Seng Jewelers, one of the main tenants on the ground level of the Starks Building and a business on Fourth Street since the early 1950's, will remain at its current location. Benn Davis, a co-owner of Seng, applauded the expansion of 4th Street Live.
"They know what they're doing," he said of Cordish. "They'll make it if anybody is going to make it."
The development is just the latest of several downtown projects either under way or being planned.
Earlier this year, businessman Todd Blue laid out plans for a $50 million office and retail complex along Main Street, between First and Second streets, called Iron Quarter. Another group, called 500 Associates, announced plans last week to turn the old Vermont American plant on Main, across from Louisville Slugger Field, into shops, offices and a micro-distillery.
And a Florida developer, Eric Bachelor, expects to buy the Hilliard Lyons Center at 501 S. Fourth St. late this month and spend as much as $30 million to turn it into a hotel with offices and retail shops.

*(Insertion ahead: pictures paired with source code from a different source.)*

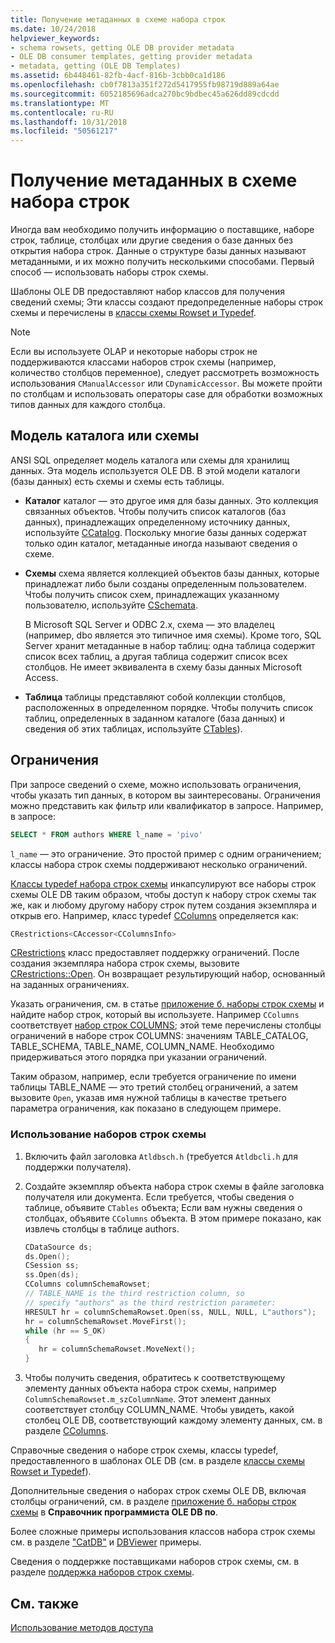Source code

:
 ```yaml
---
title: Получение метаданных в схеме набора строк
ms.date: 10/24/2018
helpviewer_keywords:
- schema rowsets, getting OLE DB provider metadata
- OLE DB consumer templates, getting provider metadata
- metadata, getting (OLE DB Templates)
ms.assetid: 6b448461-82fb-4acf-816b-3cbb0ca1d186
ms.openlocfilehash: cb0f7813a351f272d5417955fb98719d889a64ae
ms.sourcegitcommit: 6052185696adca270bc9bdbec45a626dd89cdcdd
ms.translationtype: MT
ms.contentlocale: ru-RU
ms.lasthandoff: 10/31/2018
ms.locfileid: "50561217"
---
```

# <a name="obtaining-metadata-with-schema-rowsets"></a>Получение метаданных в схеме набора строк

Иногда вам необходимо получить информацию о поставщике, наборе строк, таблице, столбцах или другие сведения о базе данных без открытия набора строк. Данные о структуре базы данных называют метаданными, и их можно получить несколькими способами. Первый способ — использовать наборы строк схемы.

Шаблоны OLE DB предоставляют набор классов для получения сведений схемы; Эти классы создают предопределенные наборы строк схемы и перечислены в [классы схемы Rowset и Typedef](../../data/oledb/schema-rowset-classes-and-typedef-classes.md).

> [!NOTE]
> Если вы используете OLAP и некоторые наборы строк не поддерживаются классами наборов строк схемы (например, количество столбцов переменное), следует рассмотреть возможность использования `CManualAccessor` или `CDynamicAccessor`. Вы можете пройти по столбцам и использовать операторы case для обработки возможных типов данных для каждого столбца.

## <a name="catalogschema-model"></a>Модель каталога или схемы

ANSI SQL определяет модель каталога или схемы для хранилищ данных. Эта модель используется OLE DB. В этой модели каталоги (базы данных) есть схемы и схемы есть таблицы.

- **Каталог** каталог — это другое имя для базы данных. Это коллекция связанных объектов. Чтобы получить список каталогов (баз данных), принадлежащих определенному источнику данных, используйте [CCatalog](../../data/oledb/ccatalogs-ccataloginfo.md). Поскольку многие базы данных содержат только один каталог, метаданные иногда называют сведения о схеме.

- **Схемы** схема является коллекцией объектов базы данных, которые принадлежат либо были созданы определенным пользователем. Чтобы получить список схем, принадлежащих указанному пользователю, используйте [CSchemata](../../data/oledb/cschemata-cschematainfo.md).

   В Microsoft SQL Server и ODBC 2.x, схема — это владелец (например, dbo является это типичное имя схемы). Кроме того, SQL Server хранит метаданные в набор таблиц: одна таблица содержит список всех таблиц, а другая таблица содержит список всех столбцов. Не имеет эквивалента в схему базы данных Microsoft Access.

- **Таблица** таблицы представляют собой коллекции столбцов, расположенных в определенном порядке. Чтобы получить список таблиц, определенных в заданном каталоге (база данных) и сведения об этих таблицах, используйте [CTables](../../data/oledb/ctables-ctableinfo.md)).

## <a name="restrictions"></a>Ограничения

При запросе сведений о схеме, можно использовать ограничения, чтобы указать тип данных, в котором вы заинтересованы. Ограничения можно представить как фильтр или квалификатор в запросе. Например, в запросе:

```sql
SELECT * FROM authors WHERE l_name = 'pivo'
```

`l_name` — это ограничение. Это простой пример с одним ограничением; классы набора строк схемы поддерживают несколько ограничений.

[Классы typedef набора строк схемы](../../data/oledb/schema-rowset-classes-and-typedef-classes.md) инкапсулируют все наборы строк схемы OLE DB таким образом, чтобы доступ к набору строк схемы так же, как и любому другому набору строк путем создания экземпляра и открыв его. Например, класс typedef [CColumns](../../data/oledb/ccolumns-ccolumnsinfo.md) определяется как:

```cpp
CRestrictions<CAccessor<CColumnsInfo>
```

[CRestrictions](../../data/oledb/crestrictions-class.md) класс предоставляет поддержку ограничений. После создания экземпляра набора строк схемы, вызовите [CRestrictions::Open](../../data/oledb/crestrictions-open.md). Он возвращает результирующий набор, основанный на заданных ограничениях.

Указать ограничения, см. в статье [приложение б. наборы строк схемы](/previous-versions/windows/desktop/ms712921) и найдите набор строк, который вы используете. Например `CColumns` соответствует [набор строк COLUMNS](/previous-versions/windows/desktop/ms723052\(v%3dvs.85\)); этой теме перечислены столбцы ограничений в наборе строк COLUMNS: значениям TABLE_CATALOG, TABLE_SCHEMA, TABLE_NAME, COLUMN_NAME. Необходимо придерживаться этого порядка при указании ограничений.

Таким образом, например, если требуется ограничение по имени таблицы TABLE_NAME — это третий столбец ограничений, а затем вызовите `Open`, указав имя нужной таблицы в качестве третьего параметра ограничения, как показано в следующем примере.

### <a name="to-use-schema-rowsets"></a>Использование наборов строк схемы

1. Включить файл заголовка `Atldbsch.h` (требуется `Atldbcli.h` для поддержки получателя).

1. Создайте экземпляр объекта набора строк схемы в файле заголовка получателя или документа. Если требуется, чтобы сведения о таблице, объявите `CTables` объекта; Если вам нужны сведения о столбцах, объявите `CColumns` объекта. В этом примере показано, как извлечь столбцы в таблице authors.

    ```cpp
    CDataSource ds;
    ds.Open();
    CSession ss;
    ss.Open(ds);
    CColumns columnSchemaRowset;
    // TABLE_NAME is the third restriction column, so
    // specify "authors" as the third restriction parameter:
    HRESULT hr = columnSchemaRowset.Open(ss, NULL, NULL, L"authors");
    hr = columnSchemaRowset.MoveFirst();
    while (hr == S_OK)
    {
       hr = columnSchemaRowset.MoveNext();
    }
    ```

1. Чтобы получить сведения, обратитесь к соответствующему элементу данных объекта набора строк схемы, например `ColumnSchemaRowset.m_szColumnName`. Этот элемент данных соответствует столбцу COLUMN_NAME. Чтобы увидеть, какой столбец OLE DB, соответствующий каждому элементу данных, см. в разделе [CColumns](../../data/oledb/ccolumns-ccolumnsinfo.md).

Справочные сведения о наборе строк схемы, классы typedef, предоставленного в шаблонах OLE DB (см. в разделе [классы схемы Rowset и Typedef](../../data/oledb/schema-rowset-classes-and-typedef-classes.md)).

Дополнительные сведения о наборах строк схемы OLE DB, включая столбцы ограничений, см. в разделе [приложение б. наборы строк схемы](/previous-versions/windows/desktop/ms712921) в **Справочник программиста OLE DB по**.

Более сложные примеры использования классов набора строк схемы см. в разделе ["CatDB"](https://github.com/Microsoft/VCSamples) и [DBViewer](https://github.com/Microsoft/VCSamples) примеры.

Сведения о поддержке поставщиками наборов строк схемы, см. в разделе [поддержка наборов строк схемы](../../data/oledb/supporting-schema-rowsets.md).

## <a name="see-also"></a>См. также

[Использование методов доступа](../../data/oledb/using-accessors.md)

The owner of the Starks Building, which dates to 1913, is a subsidiary of Hertz Investment Group, a private real estate investment company based in Los Angeles. When the firm bought the property a year ago, about 45 percent of its space was leased--or roughly half the occupancy rate from the early 1990s.
But Curt Morrison, assistant property manager, said he expects the tie-in with 4th Street Live will create additional momentum for leasing efforts.
Cordish officials have said in the past that more than 4 million people visit the 300,000-square-foot entertainment complex annually.
Some say bigger is better
Most 4th Street Live tenants say their businesses are profitable, but could be boosted with more nearby shopping, such as a department store, and additional dining options.
The largest retail tenant is Borders Books & Music. Lisa Howser, the store's general manager, said sales are comparable to one of the chain's suburban locations.
Joe Reagan, president of Greater Louisville Inc., the metro chamber of commerce, said Cordish has proved to be a "very good operator" of 4th Street Live.
"Destination retail is one of the things that the public wants," Reagan said of the downtown, adding that the Starks project "is a step in that direction."